Sources: Dismal Scientist; I-Net Bridge; Plexus Asset Management.

I have also identified another factor that may have a major bearing on the WLI. The smoothed annualized growth rate of the yield spread between the 30-year government bond and Moody’s Baa Corporate Bond is highly correlated to the growth rate of the WLI smoothed annualized growth rate. (Please note the reverse order of the axis of the WLI in the graph below.)

Sources: Dismal Scientist; FRED; Plexus Asset Management.

Last week the yield spread entered its 24th consecutive week of positive growth but eased to 38.9% from 42.5% the previous week and is significantly below the 61.2% level reached in the first week of December last year. The lower growth rate of the yield spread is likely to alleviate further downside pressure on the WLI growth rate last week.

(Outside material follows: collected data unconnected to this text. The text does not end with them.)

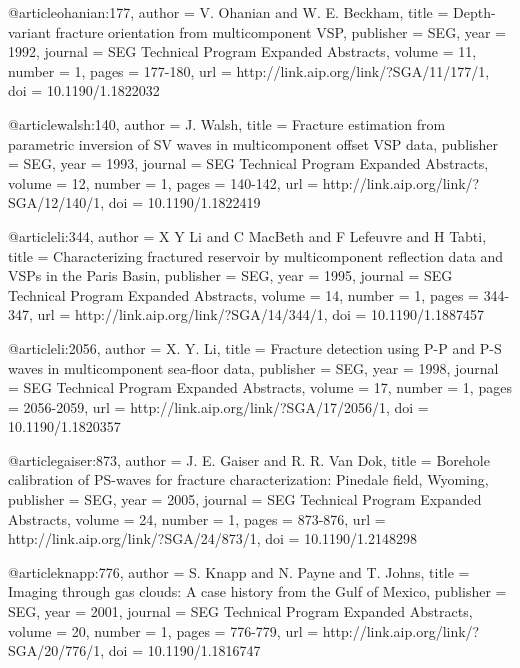 @article{ohanian:177,
  author =	 {V. Ohanian and W. E. Beckham},
  title =	 {Depth-variant fracture orientation from
                  multicomponent VSP},
  publisher =	 {SEG},
  year =	 1992,
  journal =	 {SEG Technical Program Expanded Abstracts},
  volume =	 11,
  number =	 1,
  pages =	 {177-180},
  url =		 {http://link.aip.org/link/?SGA/11/177/1},
  doi =		 {10.1190/1.1822032}
}

@article{walsh:140,
  author =	 {J. Walsh},
  title =	 {Fracture estimation from parametric inversion of
                  {SV} waves in multicomponent offset VSP data},
  publisher =	 {SEG},
  year =	 1993,
  journal =	 {SEG Technical Program Expanded Abstracts},
  volume =	 12,
  number =	 1,
  pages =	 {140-142},
  url =		 {http://link.aip.org/link/?SGA/12/140/1},
  doi =		 {10.1190/1.1822419}
}

@article{li:344,
  author =	 {X Y Li and C MacBeth and F
                  Lefeuvre and H Tabti},
  title =	 {Characterizing fractured reservoir by multicomponent
                  reflection data and {VSP}s in the Paris Basin},
  publisher =	 {SEG},
  year =	 1995,
  journal =	 {SEG Technical Program Expanded Abstracts},
  volume =	 14,
  number =	 1,
  pages =	 {344-347},
  url =		 {http://link.aip.org/link/?SGA/14/344/1},
  doi =		 {10.1190/1.1887457}
}

@article{li:2056,
  author =	 {X. Y. Li},
  title =	 {Fracture detection using {P}-{P} and {P}-{S} waves
                  in multicomponent sea-floor data},
  publisher =	 {SEG},
  year =	 1998,
  journal =	 {SEG Technical Program Expanded Abstracts},
  volume =	 17,
  number =	 1,
  pages =	 {2056-2059},
  url =		 {http://link.aip.org/link/?SGA/17/2056/1},
  doi =		 {10.1190/1.1820357}
}

@article{gaiser:873,
  author =	 {J. E. Gaiser and R. R. Van Dok},
  title =	 {Borehole calibration of PS-waves for fracture
                  characterization: Pinedale field, Wyoming},
  publisher =	 {SEG},
  year =	 2005,
  journal =	 {SEG Technical Program Expanded Abstracts},
  volume =	 24,
  number =	 1,
  pages =	 {873-876},
  url =		 {http://link.aip.org/link/?SGA/24/873/1},
  doi =		 {10.1190/1.2148298}
}

@article{knapp:776,
  author =	 {S. Knapp and N. Payne and T. Johns},
  title =	 {Imaging through gas clouds: A case history from the
                  Gulf of Mexico},
  publisher =	 {SEG},
  year =	 2001,
  journal =	 {SEG Technical Program Expanded Abstracts},
  volume =	 20,
  number =	 1,
  pages =	 {776-779},
  url =		 {http://link.aip.org/link/?SGA/20/776/1},
  doi =		 {10.1190/1.1816747}
}

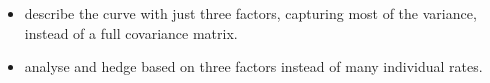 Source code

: \begin{mrkeybox}[title={Benefits of PCA hedging}, breakable=false]
\begin{itemize}
\item {} describe the curve with just three factors, capturing most of
      the variance, instead of a full covariance matrix.
\item {} analyse and hedge based on three factors instead of many
      individual rates.
\end{itemize}
\end{mrkeybox}


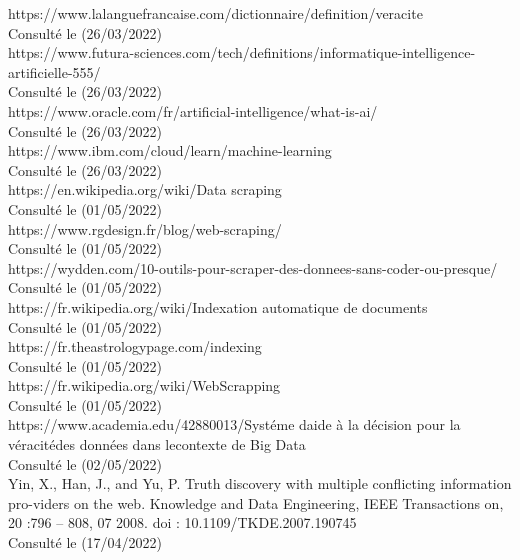 \documentclass[12pt]{report}
\begin{document}
\begin{thebibliography}{99}
 https://www.lalanguefrancaise.com/dictionnaire/definition/veracite
			\\Consulté le (26/03/2022)\\


 https://www.futura-sciences.com/tech/definitions/informatique-intelligence-artificielle-555/
			\\Consulté le (26/03/2022)\\

 https://www.oracle.com/fr/artificial-intelligence/what-is-ai/
			\\Consulté le (26/03/2022)\\
	

 https://www.ibm.com/cloud/learn/machine-learning
			\\Consulté le (26/03/2022)\\


 https://en.wikipedia.org/wiki/Data scraping
			\\Consulté le (01/05/2022)\\


 https://www.rgdesign.fr/blog/web-scraping/
			\\Consulté le (01/05/2022)\\


 https://wydden.com/10-outils-pour-scraper-des-donnees-sans-coder-ou-presque/
			\\Consulté le (01/05/2022)\\
			
 https://fr.wikipedia.org/wiki/Indexation automatique de documents
			\\Consulté le (01/05/2022)\\

 https://fr.theastrologypage.com/indexing
			\\Consulté le (01/05/2022)\\


 https://fr.wikipedia.org/wiki/WebScrapping
			\\Consulté le (01/05/2022)\\

 https://www.academia.edu/42880013/Systéme daide à la décision pour la véracitédes données dans lecontexte de Big Data
			\\Consulté le (02/05/2022)\\

 Yin, X., Han, J., and Yu, P. Truth discovery with multiple conflicting information pro-viders on the web. Knowledge and Data Engineering, IEEE Transactions on, 20 :796 – 808,
07 2008. doi : 10.1109/TKDE.2007.190745
		\\Consulté le (17/04/2022)\\


\end{thebibliography}
\end{document}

Sources: Dismal Scientist; FRED; Plexus Asset Management.

Another factor that some columnists advocate may influence the WLI is the MBA Mortgage Application Survey Purchase Index. Although there is some quantitative evidence of the correlation between the smoothed annualized growth rate of the Purchase Index and the WLI, it is not very helpful in forecasting the WLI, however.

Sources: Dismal Scientist; Plexus Asset Management.

M2 money supply growth is also cited as an important factor in the WLI. To my mind, the Fed’s intervention since 2008 makes it an unreliable factor in forecasting the growth rate of the WLI.

On balance, I therefore expect last week’s smoothed annualized growth rate of the ECRI WLI (to be published on Friday) will have eased significantly to approximately -4.5% from -6.5% the previous week. I think the easing of the contraction in the smoothed annualized growth rate of the WLI is set to continue in coming weeks. This is supported by further growth, especially in the S&P 500, and further easing in the contraction in growth in metal prices and a further contraction in growth in initial jobless claims. The Fed’s TWIST program may depress the WLI and the growth thereof due to artificial low long bond rates.

A very interesting aspect came to the fore when I delved into other factors that might influence the WLI. The smoothed annualized growth rate of the U.S. dollar/euro exchange rate tracks the WLI growth rate. In fact, it tends to lead the WLI at major bottoms.